In this topic, we’ll explore strategies for how to avoid this much dreaded moment, as well as ways you can work around it if you do find yourself ready to launch a website with no content.

Always plan ahead

Of course, the best way to avoid content delaying the launch of your website is to plan ahead. Oftentimes, at the onset of a website redesign project, the client is so focused on meeting a launch date that they overlook how much work their team will actually need to contribute to the project. And one of the most overlooked areas where client input is critical is in developing content.

Know what you’re working with

Before committing to a timeline, work with your client to get a general sense of what content they already have. If you know upfront that the content gathering/writing process is going to be significant, you can be sure to build an adequate amount of time in to your timeline for the client to create and gather content for the website.

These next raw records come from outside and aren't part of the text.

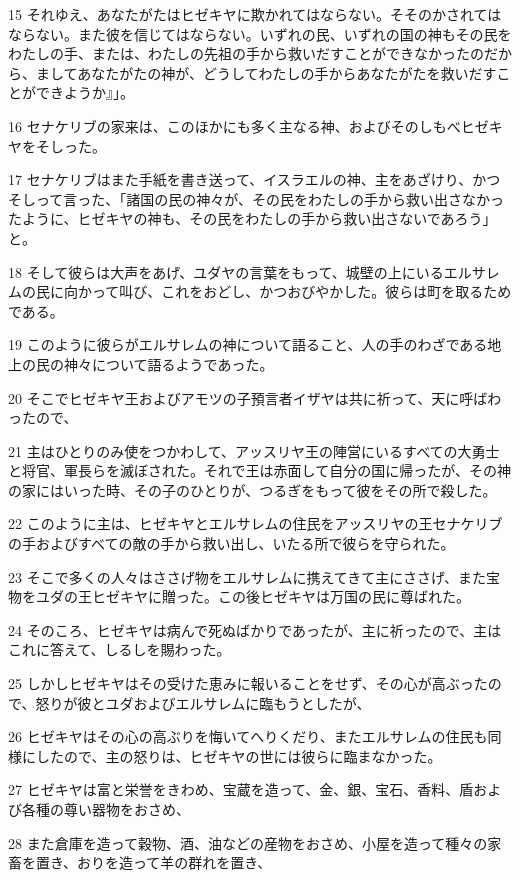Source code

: \par 15 それゆえ、あなたがたはヒゼキヤに欺かれてはならない。そそのかされてはならない。また彼を信じてはならない。いずれの民、いずれの国の神もその民をわたしの手、または、わたしの先祖の手から救いだすことができなかったのだから、ましてあなたがたの神が、どうしてわたしの手からあなたがたを救いだすことができようか』」。
\par 16 セナケリブの家来は、このほかにも多く主なる神、およびそのしもべヒゼキヤをそしった。
\par 17 セナケリブはまた手紙を書き送って、イスラエルの神、主をあざけり、かつそしって言った、「諸国の民の神々が、その民をわたしの手から救い出さなかったように、ヒゼキヤの神も、その民をわたしの手から救い出さないであろう」と。
\par 18 そして彼らは大声をあげ、ユダヤの言葉をもって、城壁の上にいるエルサレムの民に向かって叫び、これをおどし、かつおびやかした。彼らは町を取るためである。
\par 19 このように彼らがエルサレムの神について語ること、人の手のわざである地上の民の神々について語るようであった。
\par 20 そこでヒゼキヤ王およびアモツの子預言者イザヤは共に祈って、天に呼ばわったので、
\par 21 主はひとりのみ使をつかわして、アッスリヤ王の陣営にいるすべての大勇士と将官、軍長らを滅ぼされた。それで王は赤面して自分の国に帰ったが、その神の家にはいった時、その子のひとりが、つるぎをもって彼をその所で殺した。
\par 22 このように主は、ヒゼキヤとエルサレムの住民をアッスリヤの王セナケリブの手およびすべての敵の手から救い出し、いたる所で彼らを守られた。
\par 23 そこで多くの人々はささげ物をエルサレムに携えてきて主にささげ、また宝物をユダの王ヒゼキヤに贈った。この後ヒゼキヤは万国の民に尊ばれた。
\par 24 そのころ、ヒゼキヤは病んで死ぬばかりであったが、主に祈ったので、主はこれに答えて、しるしを賜わった。
\par 25 しかしヒゼキヤはその受けた恵みに報いることをせず、その心が高ぶったので、怒りが彼とユダおよびエルサレムに臨もうとしたが、
\par 26 ヒゼキヤはその心の高ぶりを悔いてへりくだり、またエルサレムの住民も同様にしたので、主の怒りは、ヒゼキヤの世には彼らに臨まなかった。
\par 27 ヒゼキヤは富と栄誉をきわめ、宝蔵を造って、金、銀、宝石、香料、盾および各種の尊い器物をおさめ、
\par 28 また倉庫を造って穀物、酒、油などの産物をおさめ、小屋を造って種々の家畜を置き、おりを造って羊の群れを置き、
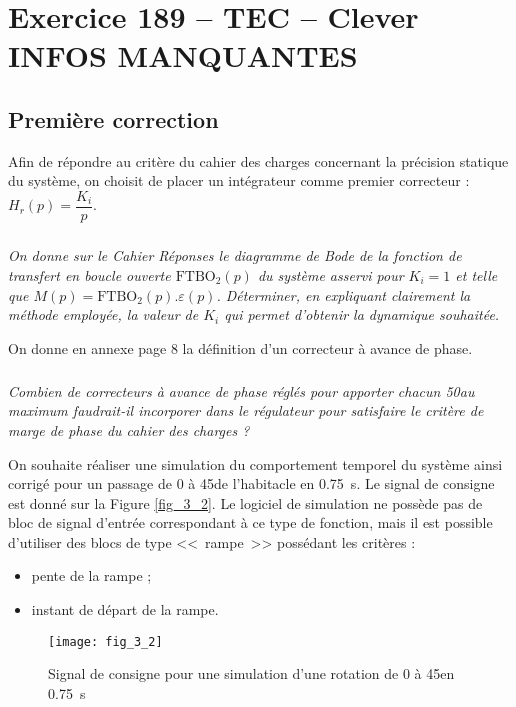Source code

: \section*{Exercice 189 -- TEC -- Clever INFOS MANQUANTES}
\setcounter{exo}{0}


\subsection{Première correction}
Afin de répondre au critère du cahier des charges concernant la précision statique du système, on choisit de placer un intégrateur comme premier correcteur : $H_r(p)=\dfrac{K_i}{p}$.

\subparagraph{}
\textit{On donne sur le Cahier Réponses le diagramme de Bode de la fonction de transfert en boucle ouverte $ \text{FTBO}_2(p)$ du système asservi pour $K_i = 1$ et telle que $M(p) = \text{FTBO}_2(p).\varepsilon(p)$. Déterminer, en expliquant clairement la méthode employée, la valeur de $K_i$ qui permet d'obtenir la dynamique souhaitée.}
\ifprof
\begin{corrige}
\end{corrige}
\else
\fi

On donne en annexe page 8 la définition d'un correcteur à avance de phase.
\subparagraph{}
\textit{Combien de correcteurs à avance de phase réglés pour apporter chacun 50\degres au maximum faudrait-il incorporer dans le régulateur pour satisfaire le critère de marge de phase du cahier des charges ?}
\ifprof
\begin{corrige}
\end{corrige}
\else
\fi



On souhaite réaliser une simulation du comportement temporel du système ainsi corrigé pour un passage de 0 à 45\degres de l'habitacle en \SI{0,75}{s}. Le signal de consigne est donné sur la Figure \autoref{fig_3_2}. Le logiciel de simulation ne possède pas de bloc de signal d'entrée correspondant à ce type de fonction, mais il est possible d'utiliser des blocs de type  <<~rampe~>> possédant les critères :
\begin{itemize}
\item pente de la rampe ;
\item instant de départ de la rampe.
\end{itemize}


\begin{figure}[H]
\centering
\texttt{[image: fig\_3\_2]}
\caption{ Signal de consigne pour une simulation d'une rotation de 0 à 45\degres en \SI{0,75}{s}}
\label{fig_3_2}
\end{figure}


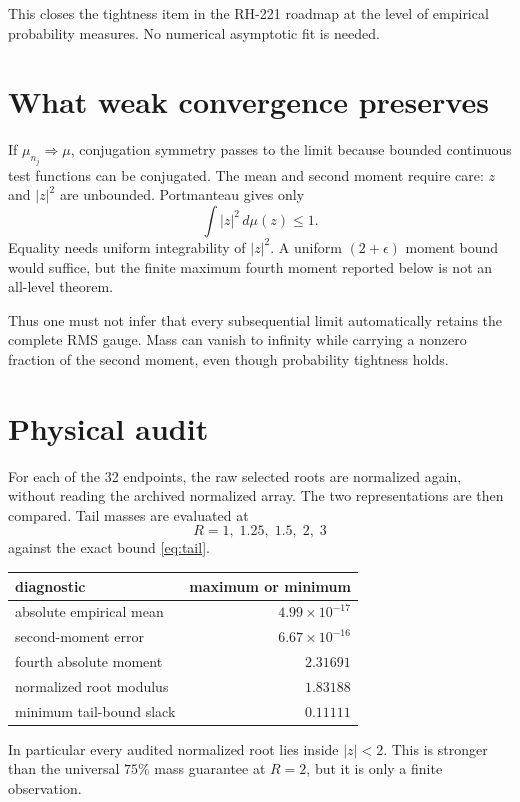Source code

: \documentclass[11pt]{article}
\theoremstyle{remark}\newtheorem{remark}[theorem]{Remark}
\begin{document}
This closes the tightness item in the RH-221 roadmap at the level of empirical
probability measures. No numerical asymptotic fit is needed.

\section{What weak convergence preserves}

If $\mu_{n_j}\Rightarrow\mu$, conjugation symmetry passes to the limit because
bounded continuous test functions can be conjugated. The mean and second
moment require care: $z$ and $|z|^2$ are unbounded. Portmanteau gives only
\begin{equation}
 \int |z|^2\,d\mu(z)\le1.
\end{equation}
Equality needs uniform integrability of $|z|^2$. A uniform $(2+\epsilon)$
moment bound would suffice, but the finite maximum fourth moment reported
below is not an all-level theorem.

Thus one must not infer that every subsequential limit automatically retains
the complete RMS gauge. Mass can vanish to infinity while carrying a
nonzero fraction of the second moment, even though probability tightness
holds.

\section{Physical audit}

For each of the 32 endpoints, the raw selected roots are normalized again,
without reading the archived normalized array. The two representations are
then compared. Tail masses are evaluated at
\[
 R=1,\;1.25,\;1.5,\;2,\;3
\]
against the exact bound \eqref{eq:tail}.

\begin{center}
\begin{tabular}{lr}
\toprule
diagnostic & maximum or minimum\\
\midrule
absolute empirical mean & $4.99\times10^{-17}$\\
second-moment error & $6.67\times10^{-16}$\\
fourth absolute moment & $2.31691$\\
normalized root modulus & $1.83188$\\
minimum tail-bound slack & $0.11111$\\
\bottomrule
\end{tabular}
\end{center}

In particular every audited normalized root lies inside $|z|<2$. This is
stronger than the universal $75\%$ mass guarantee at $R=2$, but it is only a
finite observation.
\end{document}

Getting a clear picture of what the content needs are for the new website will help to put you or your client on the path of being able to create or gather the content that is needed. That sounds pretty obvious, right? Yet, you’d be surprised how often this initial content assessment step is overlooked. There are a few ways you can work with your clients to evaluate the content needs:

1. When creating the new sitemap

When the sitemap for the new website is completed, you and your client can compare the current sitemap to the new sitemap and identify gaps. Most likely there will be pages on the current site that will carry over to the new site, thus, you might not need new content for those pages. Conversely, you’ll also be able to identify new pages that will need completely new content for. Knowing what the high level content needs will be from this initial sitemap comparison will give you a general understanding of how much content will need to be created for the new site. And because you’re identifying this early on in the process, you’ll be able to incorporate the appropriate amount of time needed to develop the content into your overall project timeline, thus avoiding getting caught off guard when you’re ready to launch the site.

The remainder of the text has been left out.